§ WHAT YOU SHOULD DO
Please retype every record below exactly, leaving the pictures out.

§ GIVEN RECORDS
---------------
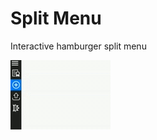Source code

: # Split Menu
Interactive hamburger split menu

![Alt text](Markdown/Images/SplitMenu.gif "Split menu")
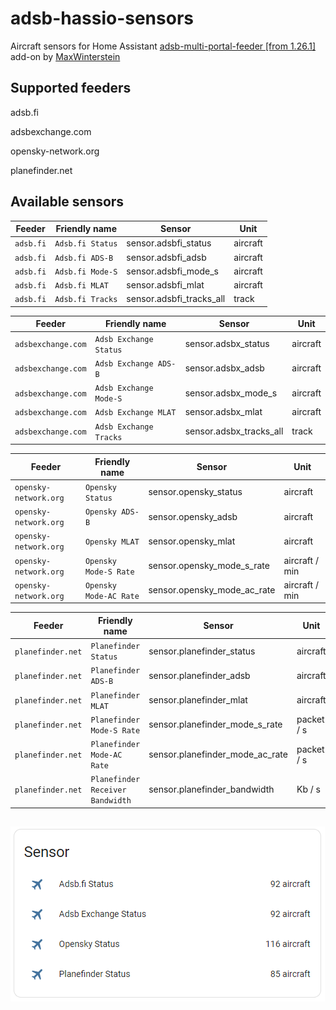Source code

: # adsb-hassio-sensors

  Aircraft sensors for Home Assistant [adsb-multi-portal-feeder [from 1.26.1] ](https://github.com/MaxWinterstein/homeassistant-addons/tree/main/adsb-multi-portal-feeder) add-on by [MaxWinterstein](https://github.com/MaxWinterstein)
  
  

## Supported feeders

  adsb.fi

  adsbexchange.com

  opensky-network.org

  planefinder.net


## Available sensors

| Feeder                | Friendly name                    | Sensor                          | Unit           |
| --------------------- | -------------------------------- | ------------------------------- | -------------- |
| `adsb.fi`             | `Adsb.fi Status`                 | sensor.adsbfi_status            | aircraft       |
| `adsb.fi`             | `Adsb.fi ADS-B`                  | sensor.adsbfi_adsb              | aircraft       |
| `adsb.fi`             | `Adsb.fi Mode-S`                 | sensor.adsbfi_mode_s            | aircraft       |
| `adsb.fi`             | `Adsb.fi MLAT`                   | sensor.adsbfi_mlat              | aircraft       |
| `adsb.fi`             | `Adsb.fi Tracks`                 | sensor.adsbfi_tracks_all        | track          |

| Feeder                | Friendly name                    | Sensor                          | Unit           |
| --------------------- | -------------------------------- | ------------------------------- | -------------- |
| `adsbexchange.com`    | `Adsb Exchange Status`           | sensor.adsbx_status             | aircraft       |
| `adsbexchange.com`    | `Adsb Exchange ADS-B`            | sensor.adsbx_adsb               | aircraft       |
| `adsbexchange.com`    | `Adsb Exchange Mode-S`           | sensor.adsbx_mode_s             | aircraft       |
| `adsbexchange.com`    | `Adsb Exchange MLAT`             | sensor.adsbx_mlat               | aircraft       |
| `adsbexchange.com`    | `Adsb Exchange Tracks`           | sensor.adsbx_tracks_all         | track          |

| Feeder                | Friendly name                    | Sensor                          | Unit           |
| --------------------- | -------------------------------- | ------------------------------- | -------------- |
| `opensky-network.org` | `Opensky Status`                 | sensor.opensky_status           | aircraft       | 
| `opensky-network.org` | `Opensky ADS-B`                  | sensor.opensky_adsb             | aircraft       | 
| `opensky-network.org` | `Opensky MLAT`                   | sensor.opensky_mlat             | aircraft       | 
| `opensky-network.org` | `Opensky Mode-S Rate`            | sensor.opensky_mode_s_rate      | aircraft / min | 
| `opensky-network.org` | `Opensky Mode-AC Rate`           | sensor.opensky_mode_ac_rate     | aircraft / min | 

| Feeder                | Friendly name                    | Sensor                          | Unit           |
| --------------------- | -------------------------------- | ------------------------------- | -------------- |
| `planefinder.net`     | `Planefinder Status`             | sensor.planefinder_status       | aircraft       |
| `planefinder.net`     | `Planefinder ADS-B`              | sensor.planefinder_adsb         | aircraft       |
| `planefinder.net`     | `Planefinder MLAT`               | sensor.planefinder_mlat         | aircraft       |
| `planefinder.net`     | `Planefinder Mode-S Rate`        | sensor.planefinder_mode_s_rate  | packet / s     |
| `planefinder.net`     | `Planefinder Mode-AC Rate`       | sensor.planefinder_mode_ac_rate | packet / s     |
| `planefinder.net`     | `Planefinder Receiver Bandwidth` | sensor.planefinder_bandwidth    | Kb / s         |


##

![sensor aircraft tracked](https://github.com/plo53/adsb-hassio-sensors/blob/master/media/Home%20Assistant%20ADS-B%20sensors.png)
---------------
§ RESPONSE AREA
Source code

: # Split Menu
Interactive hamburger split menu

![Alt text](Markdown/Images/SplitMenu.gif "Split menu")
Source code

: # adsb-hassio-sensors

  Aircraft sensors for Home Assistant [adsb-multi-portal-feeder [from 1.26.1] ](https://github.com/MaxWinterstein/homeassistant-addons/tree/main/adsb-multi-portal-feeder) add-on by [MaxWinterstein](https://github.com/MaxWinterstein)
  
  

## Supported feeders

  adsb.fi

  adsbexchange.com

  opensky-network.org

  planefinder.net


## Available sensors

| Feeder                | Friendly name                    | Sensor                          | Unit           |
| --------------------- | -------------------------------- | ------------------------------- | -------------- |
| `adsb.fi`             | `Adsb.fi Status`                 | sensor.adsbfi_status            | aircraft       |
| `adsb.fi`             | `Adsb.fi ADS-B`                  | sensor.adsbfi_adsb              | aircraft       |
| `adsb.fi`             | `Adsb.fi Mode-S`                 | sensor.adsbfi_mode_s            | aircraft       |
| `adsb.fi`             | `Adsb.fi MLAT`                   | sensor.adsbfi_mlat              | aircraft       |
| `adsb.fi`             | `Adsb.fi Tracks`                 | sensor.adsbfi_tracks_all        | track          |

| Feeder                | Friendly name                    | Sensor                          | Unit           |
| --------------------- | -------------------------------- | ------------------------------- | -------------- |
| `adsbexchange.com`    | `Adsb Exchange Status`           | sensor.adsbx_status             | aircraft       |
| `adsbexchange.com`    | `Adsb Exchange ADS-B`            | sensor.adsbx_adsb               | aircraft       |
| `adsbexchange.com`    | `Adsb Exchange Mode-S`           | sensor.adsbx_mode_s             | aircraft       |
| `adsbexchange.com`    | `Adsb Exchange MLAT`             | sensor.adsbx_mlat               | aircraft       |
| `adsbexchange.com`    | `Adsb Exchange Tracks`           | sensor.adsbx_tracks_all         | track          |

| Feeder                | Friendly name                    | Sensor                          | Unit           |
| --------------------- | -------------------------------- | ------------------------------- | -------------- |
| `opensky-network.org` | `Opensky Status`                 | sensor.opensky_status           | aircraft       | 
| `opensky-network.org` | `Opensky ADS-B`                  | sensor.opensky_adsb             | aircraft       | 
| `opensky-network.org` | `Opensky MLAT`                   | sensor.opensky_mlat             | aircraft       | 
| `opensky-network.org` | `Opensky Mode-S Rate`            | sensor.opensky_mode_s_rate      | aircraft / min | 
| `opensky-network.org` | `Opensky Mode-AC Rate`           | sensor.opensky_mode_ac_rate     | aircraft / min | 

| Feeder                | Friendly name                    | Sensor                          | Unit           |
| --------------------- | -------------------------------- | ------------------------------- | -------------- |
| `planefinder.net`     | `Planefinder Status`             | sensor.planefinder_status       | aircraft       |
| `planefinder.net`     | `Planefinder ADS-B`              | sensor.planefinder_adsb         | aircraft       |
| `planefinder.net`     | `Planefinder MLAT`               | sensor.planefinder_mlat         | aircraft       |
| `planefinder.net`     | `Planefinder Mode-S Rate`        | sensor.planefinder_mode_s_rate  | packet / s     |
| `planefinder.net`     | `Planefinder Mode-AC Rate`       | sensor.planefinder_mode_ac_rate | packet / s     |
| `planefinder.net`     | `Planefinder Receiver Bandwidth` | sensor.planefinder_bandwidth    | Kb / s         |


##

![sensor aircraft tracked](https://github.com/plo53/adsb-hassio-sensors/blob/master/media/Home%20Assistant%20ADS-B%20sensors.png)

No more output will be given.